Activity:
Each line of the listing that includes the string "private" is to be identified and copied.

◆ ◆ ◆ ◆

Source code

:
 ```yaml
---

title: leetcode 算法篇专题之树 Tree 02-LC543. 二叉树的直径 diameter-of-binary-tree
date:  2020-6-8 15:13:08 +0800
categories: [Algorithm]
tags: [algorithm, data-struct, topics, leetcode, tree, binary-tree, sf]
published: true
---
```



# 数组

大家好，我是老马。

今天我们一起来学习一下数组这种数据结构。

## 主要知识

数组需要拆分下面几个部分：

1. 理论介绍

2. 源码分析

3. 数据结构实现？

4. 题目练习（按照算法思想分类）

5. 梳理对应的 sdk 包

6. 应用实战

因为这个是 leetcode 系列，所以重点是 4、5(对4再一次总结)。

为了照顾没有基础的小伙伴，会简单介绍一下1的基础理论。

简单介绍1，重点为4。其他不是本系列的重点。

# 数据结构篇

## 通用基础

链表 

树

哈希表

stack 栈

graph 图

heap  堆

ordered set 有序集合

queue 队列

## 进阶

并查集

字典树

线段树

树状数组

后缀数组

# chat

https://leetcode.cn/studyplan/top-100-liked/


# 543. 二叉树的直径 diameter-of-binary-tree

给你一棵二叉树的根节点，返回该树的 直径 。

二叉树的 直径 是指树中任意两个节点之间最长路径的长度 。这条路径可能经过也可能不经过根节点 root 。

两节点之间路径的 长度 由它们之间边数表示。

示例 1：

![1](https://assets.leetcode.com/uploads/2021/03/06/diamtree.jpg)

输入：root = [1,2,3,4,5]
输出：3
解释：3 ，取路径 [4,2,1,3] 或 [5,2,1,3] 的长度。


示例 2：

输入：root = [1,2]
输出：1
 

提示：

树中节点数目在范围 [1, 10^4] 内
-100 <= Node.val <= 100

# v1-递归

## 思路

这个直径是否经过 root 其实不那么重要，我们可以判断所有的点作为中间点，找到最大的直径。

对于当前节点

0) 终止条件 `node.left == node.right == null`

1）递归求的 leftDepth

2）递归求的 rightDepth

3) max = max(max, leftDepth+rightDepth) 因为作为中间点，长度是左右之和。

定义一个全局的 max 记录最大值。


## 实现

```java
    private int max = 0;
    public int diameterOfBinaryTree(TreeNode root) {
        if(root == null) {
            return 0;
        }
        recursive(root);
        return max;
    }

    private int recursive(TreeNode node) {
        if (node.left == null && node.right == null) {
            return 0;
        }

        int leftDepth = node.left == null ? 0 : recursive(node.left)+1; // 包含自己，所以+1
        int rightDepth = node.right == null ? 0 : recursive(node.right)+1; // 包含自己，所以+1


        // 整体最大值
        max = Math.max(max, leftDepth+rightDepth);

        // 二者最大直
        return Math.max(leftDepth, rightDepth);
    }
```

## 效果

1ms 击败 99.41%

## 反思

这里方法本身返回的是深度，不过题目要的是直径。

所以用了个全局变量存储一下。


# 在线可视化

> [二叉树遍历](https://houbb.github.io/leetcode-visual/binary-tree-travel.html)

◆ ◆ ◆ ◆

Answer:
    private int max = 0;
    private int recursive(TreeNode node) {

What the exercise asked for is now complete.